Old Fashioned Pot Poast
List of Ingredients
3 to 4 lb chuck, shoulder, round, blade, or rump roast of beef
Flour for dredging, seasoned with salt and pepper
2 Tbs (30 ml) vegetable oil or butter
4 carrots, cut into 1 inch (2.5 cm) pieces
4 celery stalks, cut into 1 inch (2.5 cm) pieces
2 turnips, peeled and cut into 1 inch (2.5 cm) dice
6 to 8 whole cloves of garlic
1 onion, peeled and stuck with 3 cloves
2 bay leaves
A sprig of fresh thyme and/or rosemary
2 cups (500 ml) boiling beef stock or water
OR
1 cup (250 ml) boiling beef stock or water
and 1 cup (250 ml) red wine
1 Tbs (15 ml) Worcestershire sauce
Salt and freshly ground pepper to taste
20 to 30 whole button or shitake mushrooms
20 to 30 cherry tomatoes
Recipe
Dredge the roast liberally with the seasoned flour. Heat the oil in a large, heavy roasting pan over high heat and brown the meat on all sides.
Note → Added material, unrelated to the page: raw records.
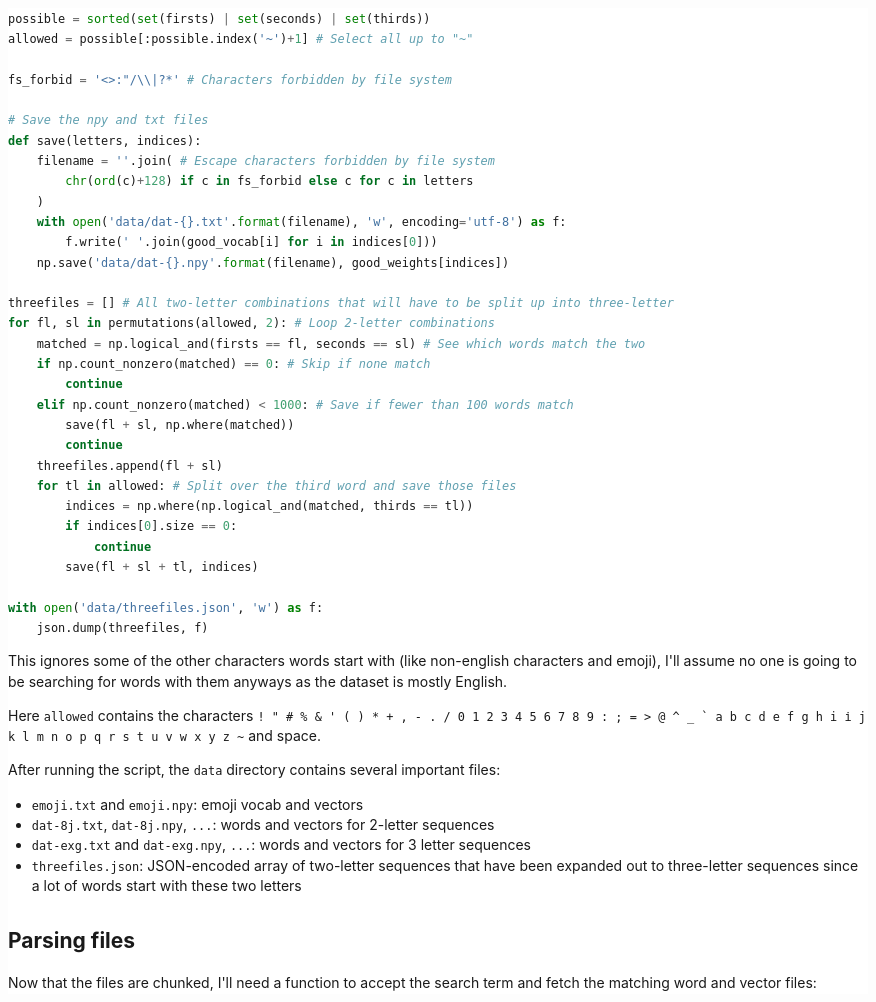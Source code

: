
 ```python
possible = sorted(set(firsts) | set(seconds) | set(thirds))
allowed = possible[:possible.index('~')+1] # Select all up to "~"

fs_forbid = '<>:"/\\|?*' # Characters forbidden by file system

# Save the npy and txt files
def save(letters, indices):
    filename = ''.join( # Escape characters forbidden by file system
        chr(ord(c)+128) if c in fs_forbid else c for c in letters
    )
    with open('data/dat-{}.txt'.format(filename), 'w', encoding='utf-8') as f:
        f.write(' '.join(good_vocab[i] for i in indices[0]))
    np.save('data/dat-{}.npy'.format(filename), good_weights[indices])

threefiles = [] # All two-letter combinations that will have to be split up into three-letter
for fl, sl in permutations(allowed, 2): # Loop 2-letter combinations
    matched = np.logical_and(firsts == fl, seconds == sl) # See which words match the two
    if np.count_nonzero(matched) == 0: # Skip if none match
        continue
    elif np.count_nonzero(matched) < 1000: # Save if fewer than 100 words match
        save(fl + sl, np.where(matched))
        continue
    threefiles.append(fl + sl)
    for tl in allowed: # Split over the third word and save those files
        indices = np.where(np.logical_and(matched, thirds == tl))
        if indices[0].size == 0:
            continue
        save(fl + sl + tl, indices)

with open('data/threefiles.json', 'w') as f:
    json.dump(threefiles, f)
```

This ignores some of the other characters words start with (like non-english characters and emoji), I'll assume no one is going to be searching for words with them anyways as the dataset is mostly English.

Here `allowed` contains the characters ``! " # % & ' ( ) * + , - . / 0 1 2 3 4 5 6 7 8 9 : ; = > @ ^ _ ` a b c d e f g h i i̇ j k l m n o p q r s t u v w x y z ~`` and space.

After running the script, the `data` directory contains several important files:
* `emoji.txt` and `emoji.npy`: emoji vocab and vectors
* `dat-8j.txt`, `dat-8j.npy`, `...`: words and vectors for 2-letter sequences
* `dat-exg.txt` and `dat-exg.npy`, `...`: words and vectors for 3 letter sequences
* `threefiles.json`: JSON-encoded array of two-letter sequences that have been expanded out to three-letter sequences since a lot of words start with these two letters

## Parsing files

Now that the files are chunked, I'll need a function to accept the search term and fetch the matching word and vector files:
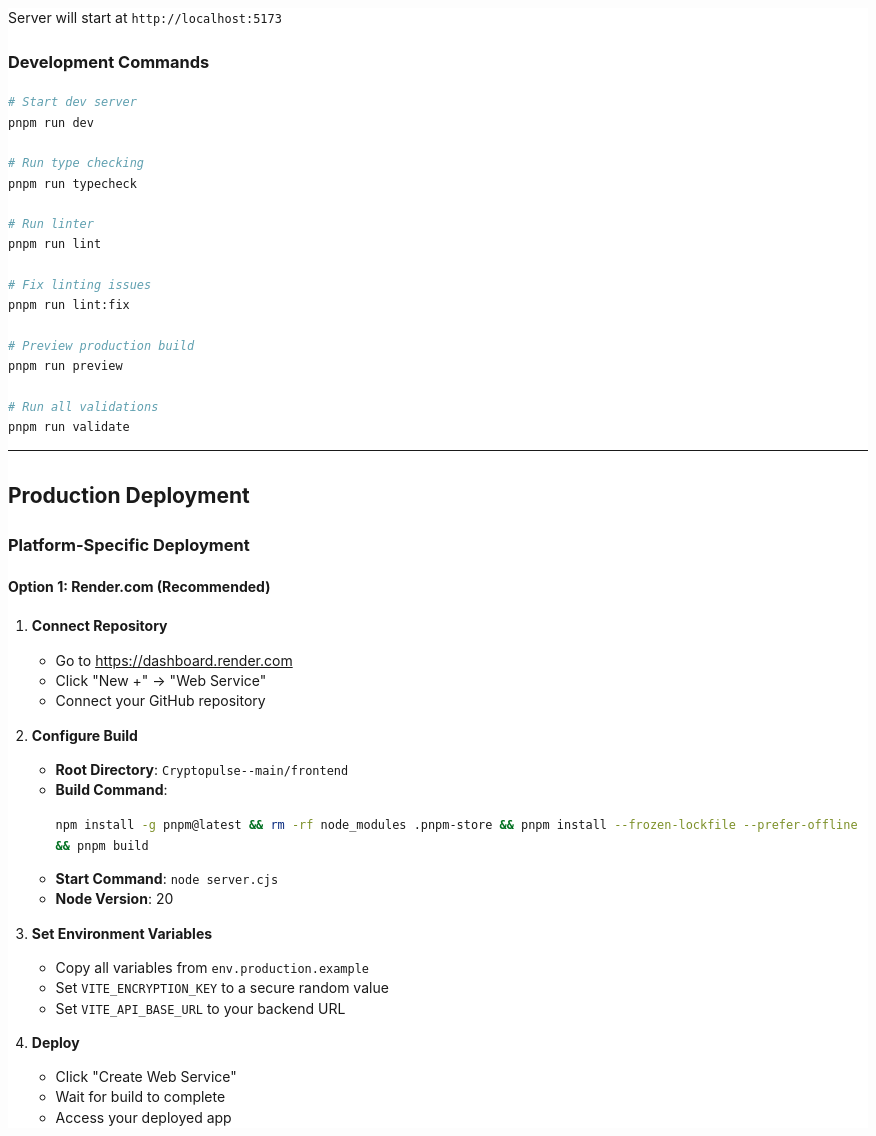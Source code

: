 Server will start at `http://localhost:5173`

### Development Commands

```bash
# Start dev server
pnpm run dev

# Run type checking
pnpm run typecheck

# Run linter
pnpm run lint

# Fix linting issues
pnpm run lint:fix

# Preview production build
pnpm run preview

# Run all validations
pnpm run validate
```

---

## Production Deployment

### Platform-Specific Deployment

#### Option 1: Render.com (Recommended)

1. **Connect Repository**
   - Go to https://dashboard.render.com
   - Click "New +" → "Web Service"
   - Connect your GitHub repository

2. **Configure Build**
   - **Root Directory**: `Cryptopulse--main/frontend`
   - **Build Command**: 
     ```bash
     npm install -g pnpm@latest && rm -rf node_modules .pnpm-store && pnpm install --frozen-lockfile --prefer-offline && pnpm build
     ```
   - **Start Command**: `node server.cjs`
   - **Node Version**: 20

3. **Set Environment Variables**
   - Copy all variables from `env.production.example`
   - Set `VITE_ENCRYPTION_KEY` to a secure random value
   - Set `VITE_API_BASE_URL` to your backend URL

4. **Deploy**
   - Click "Create Web Service"
   - Wait for build to complete
   - Access your deployed app
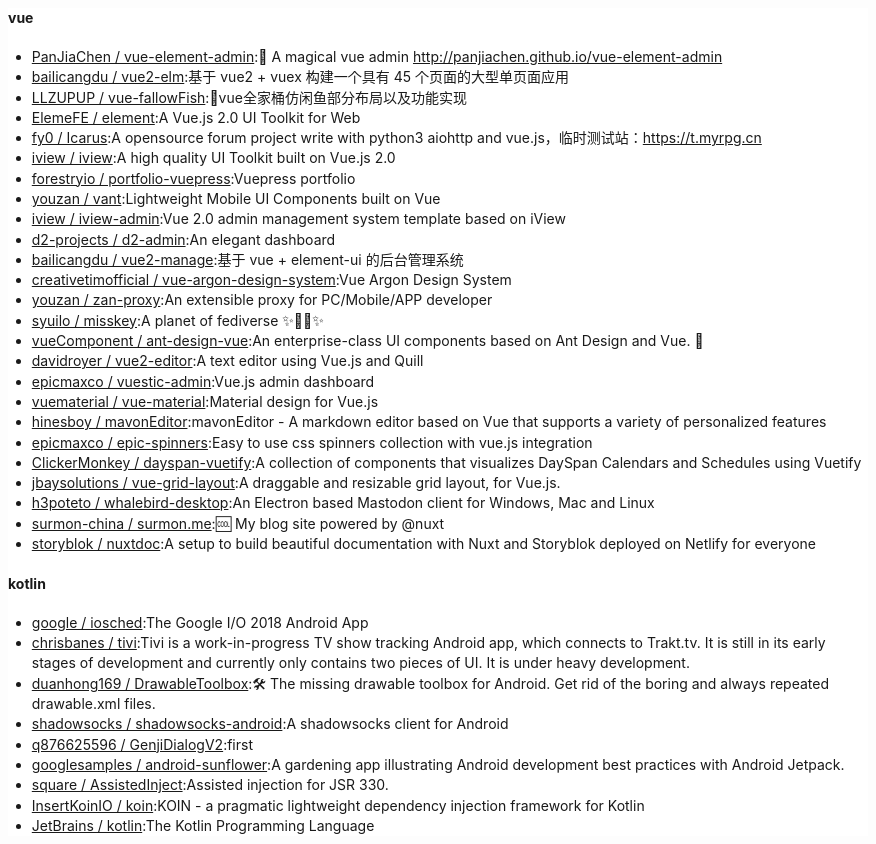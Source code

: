 #### vue
* [PanJiaChen / vue-element-admin](https://github.com/PanJiaChen/vue-element-admin):🎉 A magical vue admin http://panjiachen.github.io/vue-element-admin
* [bailicangdu / vue2-elm](https://github.com/bailicangdu/vue2-elm):基于 vue2 + vuex 构建一个具有 45 个页面的大型单页面应用
* [LLZUPUP / vue-fallowFish](https://github.com/LLZUPUP/vue-fallowFish):🐠vue全家桶仿闲鱼部分布局以及功能实现
* [ElemeFE / element](https://github.com/ElemeFE/element):A Vue.js 2.0 UI Toolkit for Web
* [fy0 / Icarus](https://github.com/fy0/Icarus):A opensource forum project write with python3 aiohttp and vue.js，临时测试站：https://t.myrpg.cn
* [iview / iview](https://github.com/iview/iview):A high quality UI Toolkit built on Vue.js 2.0
* [forestryio / portfolio-vuepress](https://github.com/forestryio/portfolio-vuepress):Vuepress portfolio
* [youzan / vant](https://github.com/youzan/vant):Lightweight Mobile UI Components built on Vue
* [iview / iview-admin](https://github.com/iview/iview-admin):Vue 2.0 admin management system template based on iView
* [d2-projects / d2-admin](https://github.com/d2-projects/d2-admin):An elegant dashboard
* [bailicangdu / vue2-manage](https://github.com/bailicangdu/vue2-manage):基于 vue + element-ui 的后台管理系统
* [creativetimofficial / vue-argon-design-system](https://github.com/creativetimofficial/vue-argon-design-system):Vue Argon Design System
* [youzan / zan-proxy](https://github.com/youzan/zan-proxy):An extensible proxy for PC/Mobile/APP developer
* [syuilo / misskey](https://github.com/syuilo/misskey):A planet of fediverse ✨🐢🚀✨
* [vueComponent / ant-design-vue](https://github.com/vueComponent/ant-design-vue):An enterprise-class UI components based on Ant Design and Vue. 🐜
* [davidroyer / vue2-editor](https://github.com/davidroyer/vue2-editor):A text editor using Vue.js and Quill
* [epicmaxco / vuestic-admin](https://github.com/epicmaxco/vuestic-admin):Vue.js admin dashboard
* [vuematerial / vue-material](https://github.com/vuematerial/vue-material):Material design for Vue.js
* [hinesboy / mavonEditor](https://github.com/hinesboy/mavonEditor):mavonEditor - A markdown editor based on Vue that supports a variety of personalized features
* [epicmaxco / epic-spinners](https://github.com/epicmaxco/epic-spinners):Easy to use css spinners collection with vue.js integration
* [ClickerMonkey / dayspan-vuetify](https://github.com/ClickerMonkey/dayspan-vuetify):A collection of components that visualizes DaySpan Calendars and Schedules using Vuetify
* [jbaysolutions / vue-grid-layout](https://github.com/jbaysolutions/vue-grid-layout):A draggable and resizable grid layout, for Vue.js.
* [h3poteto / whalebird-desktop](https://github.com/h3poteto/whalebird-desktop):An Electron based Mastodon client for Windows, Mac and Linux
* [surmon-china / surmon.me](https://github.com/surmon-china/surmon.me):🆒 My blog site powered by @nuxt
* [storyblok / nuxtdoc](https://github.com/storyblok/nuxtdoc):A setup to build beautiful documentation with Nuxt and Storyblok deployed on Netlify for everyone

#### kotlin
* [google / iosched](https://github.com/google/iosched):The Google I/O 2018 Android App
* [chrisbanes / tivi](https://github.com/chrisbanes/tivi):Tivi is a work-in-progress TV show tracking Android app, which connects to Trakt.tv. It is still in its early stages of development and currently only contains two pieces of UI. It is under heavy development.
* [duanhong169 / DrawableToolbox](https://github.com/duanhong169/DrawableToolbox):🛠️ The missing drawable toolbox for Android. Get rid of the boring and always repeated drawable.xml files.
* [shadowsocks / shadowsocks-android](https://github.com/shadowsocks/shadowsocks-android):A shadowsocks client for Android
* [q876625596 / GenjiDialogV2](https://github.com/q876625596/GenjiDialogV2):first
* [googlesamples / android-sunflower](https://github.com/googlesamples/android-sunflower):A gardening app illustrating Android development best practices with Android Jetpack.
* [square / AssistedInject](https://github.com/square/AssistedInject):Assisted injection for JSR 330.
* [InsertKoinIO / koin](https://github.com/InsertKoinIO/koin):KOIN - a pragmatic lightweight dependency injection framework for Kotlin
* [JetBrains / kotlin](https://github.com/JetBrains/kotlin):The Kotlin Programming Language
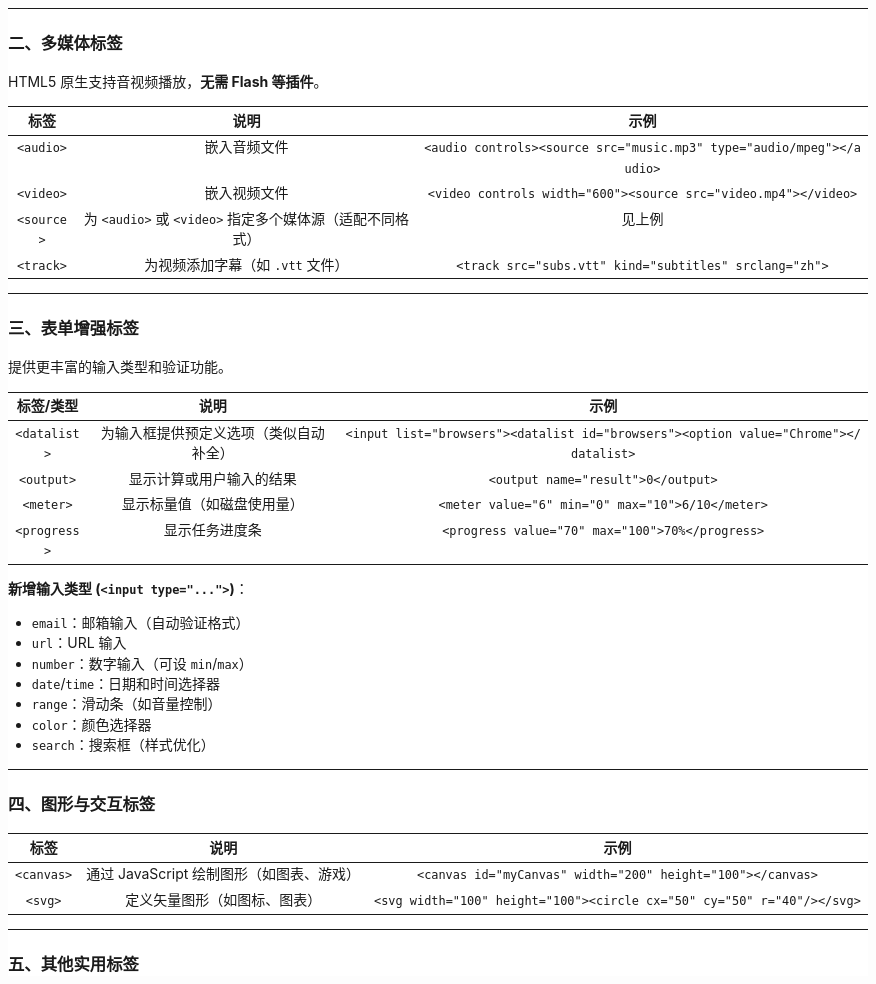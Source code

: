 ------

### **二、多媒体标签**

HTML5 原生支持音视频播放，**无需 Flash 等插件**。

|    标签    |                           说明                           |                             示例                             |
| :--------: | :------------------------------------------------------: | :----------------------------------------------------------: |
| `<audio>`  |                       嵌入音频文件                       | `<audio controls><source src="music.mp3" type="audio/mpeg"></audio>` |
| `<video>`  |                       嵌入视频文件                       | `<video controls width="600"><source src="video.mp4"></video>` |
| `<source>` | 为 `<audio>` 或 `<video>` 指定多个媒体源（适配不同格式） |                            见上例                            |
| `<track>`  |             为视频添加字幕（如 `.vtt` 文件）             |    `<track src="subs.vtt" kind="subtitles" srclang="zh">`    |

------

### **三、表单增强标签**

提供更丰富的输入类型和验证功能。

|  标签/类型   |                  说明                  |                             示例                             |
| :----------: | :------------------------------------: | :----------------------------------------------------------: |
| `<datalist>` | 为输入框提供预定义选项（类似自动补全） | `<input list="browsers"><datalist id="browsers"><option value="Chrome"></datalist>` |
|  `<output>`  |        显示计算或用户输入的结果        |              `<output name="result">0</output>`              |
|  `<meter>`   |       显示标量值（如磁盘使用量）       |       `<meter value="6" min="0" max="10">6/10</meter>`       |
| `<progress>` |             显示任务进度条             |       `<progress value="70" max="100">70%</progress>`        |

**新增输入类型 (`<input type="...">`)**：

- `email`：邮箱输入（自动验证格式）
- `url`：URL 输入
- `number`：数字输入（可设 `min`/`max`）
- `date`/`time`：日期和时间选择器
- `range`：滑动条（如音量控制）
- `color`：颜色选择器
- `search`：搜索框（样式优化）

------

### **四、图形与交互标签**

|    标签    |                   说明                   |                             示例                             |
| :--------: | :--------------------------------------: | :----------------------------------------------------------: |
| `<canvas>` | 通过 JavaScript 绘制图形（如图表、游戏） |  `<canvas id="myCanvas" width="200" height="100"></canvas>`  |
|  `<svg>`   |       定义矢量图形（如图标、图表）       | `<svg width="100" height="100"><circle cx="50" cy="50" r="40"/></svg>` |

------

### **五、其他实用标签**
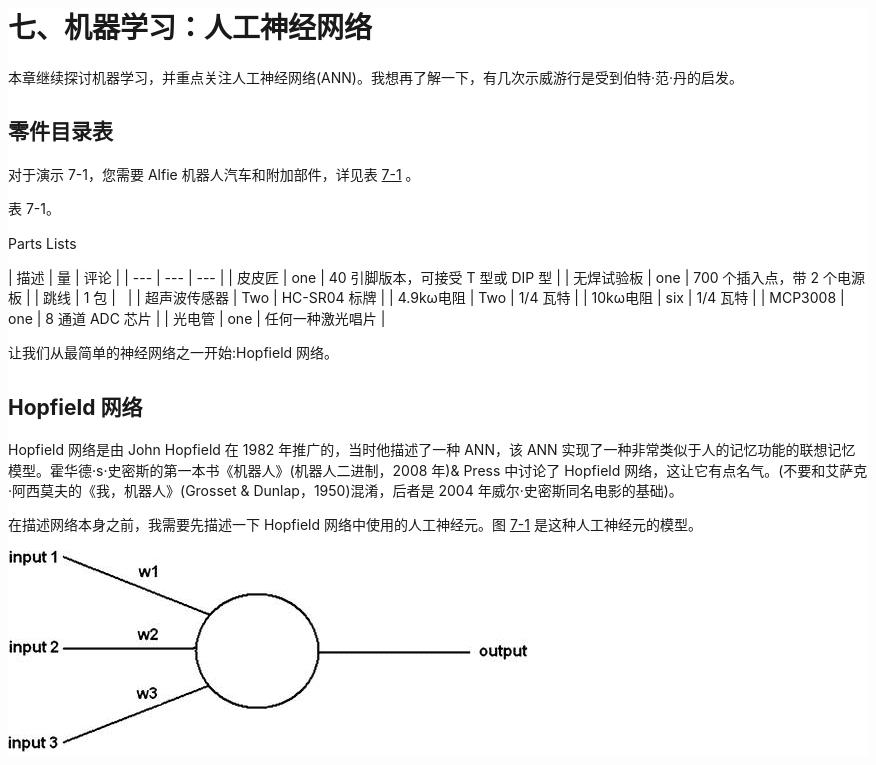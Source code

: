 # 七、机器学习：人工神经网络

本章继续探讨机器学习，并重点关注人工神经网络(ANN)。我想再了解一下，有几次示威游行是受到伯特·范·丹的启发。

## 零件目录表

对于演示 7-1，您需要 Alfie 机器人汽车和附加部件，详见表 [7-1](#Tab1) 。

表 7-1。

Parts Lists

<colgroup><col> <col> <col></colgroup> 
| 描述 | 量 | 评论 |
| --- | --- | --- |
| 皮皮匠 | one | 40 引脚版本，可接受 T 型或 DIP 型 |
| 无焊试验板 | one | 700 个插入点，带 2 个电源板 |
| 跳线 | 1 包 |   |
| 超声波传感器 | Two | HC-SR04 标牌 |
| 4.9kω电阻 | Two | 1/4 瓦特 |
| 10kω电阻 | six | 1/4 瓦特 |
| MCP3008 | one | 8 通道 ADC 芯片 |
| 光电管 | one | 任何一种激光唱片 |

让我们从最简单的神经网络之一开始:Hopfield 网络。

## Hopfield 网络

Hopfield 网络是由 John Hopfield 在 1982 年推广的，当时他描述了一种 ANN，该 ANN 实现了一种非常类似于人的记忆功能的联想记忆模型。霍华德·s·史密斯的第一本书《机器人》(机器人二进制，2008 年)& Press 中讨论了 Hopfield 网络，这让它有点名气。(不要和艾萨克·阿西莫夫的《我，机器人》(Grosset & Dunlap，1950)混淆，后者是 2004 年威尔·史密斯同名电影的基础)。

在描述网络本身之前，我需要先描述一下 Hopfield 网络中使用的人工神经元。图 [7-1](#Fig1) 是这种人工神经元的模型。

![A436848_1_En_7_Fig1_HTML.jpg](img/A436848_1_En_7_Fig1_HTML.jpg)
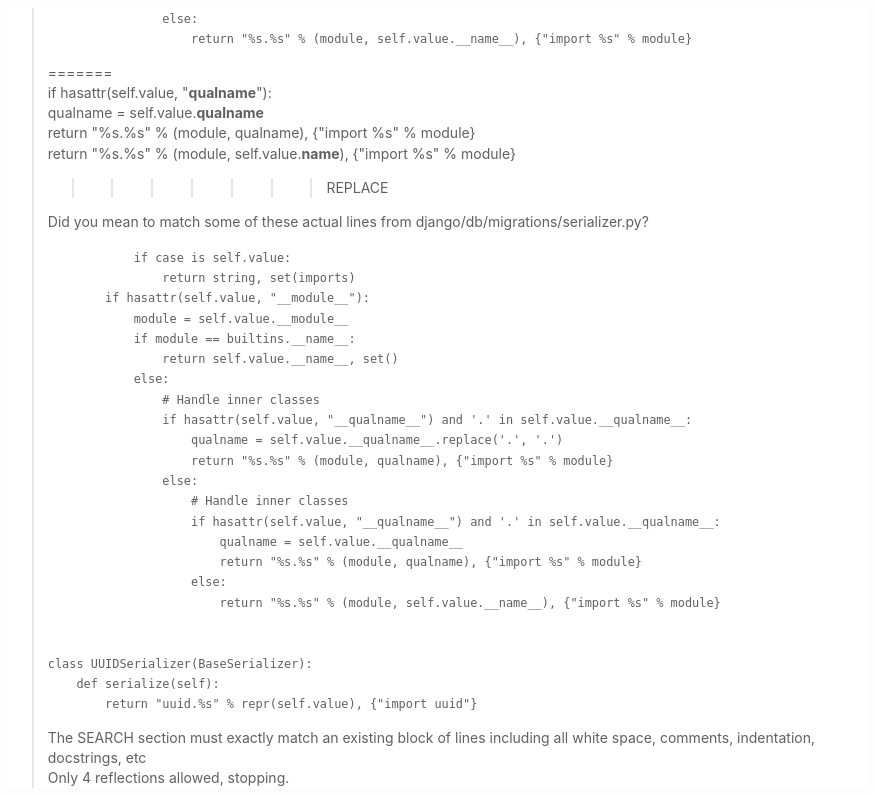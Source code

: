 >                     else:  
>                         return "%s.%s" % (module, self.value.__name__), {"import %s" % module}  
> =======  
>                 if hasattr(self.value, "__qualname__"):  
>                     qualname = self.value.__qualname__  
>                     return "%s.%s" % (module, qualname), {"import %s" % module}  
>                 return "%s.%s" % (module, self.value.__name__), {"import %s" % module}  
> >>>>>>> REPLACE  
>   
> Did you mean to match some of these actual lines from django/db/migrations/serializer.py?  
>   
> ```  
>             if case is self.value:  
>                 return string, set(imports)  
>         if hasattr(self.value, "__module__"):  
>             module = self.value.__module__  
>             if module == builtins.__name__:  
>                 return self.value.__name__, set()  
>             else:  
>                 # Handle inner classes  
>                 if hasattr(self.value, "__qualname__") and '.' in self.value.__qualname__:  
>                     qualname = self.value.__qualname__.replace('.', '.')  
>                     return "%s.%s" % (module, qualname), {"import %s" % module}  
>                 else:  
>                     # Handle inner classes  
>                     if hasattr(self.value, "__qualname__") and '.' in self.value.__qualname__:  
>                         qualname = self.value.__qualname__  
>                         return "%s.%s" % (module, qualname), {"import %s" % module}  
>                     else:  
>                         return "%s.%s" % (module, self.value.__name__), {"import %s" % module}  
>   
>   
> class UUIDSerializer(BaseSerializer):  
>     def serialize(self):  
>         return "uuid.%s" % repr(self.value), {"import uuid"}  
> ```  
>   
> The SEARCH section must exactly match an existing block of lines including all white space, comments, indentation, docstrings, etc  
> Only 4 reflections allowed, stopping.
Reduce the heat and add the remaining ingredients except for the mushrooms and tomatoes. Cover tightly and simmer over low heat for 2 1/2 to 3 hours, or until the meat is tender, turning the meat occasionally and adding more liquid if necessary. The roast can also be cooked in a 300F (150C) oven rather than on the stove top. Add the the onion, bay leaves, and sprigs of herbs. Serve the roast in thick slices with the vegetables on the side and ladle the pot liquid over all. Serves 6 to 8.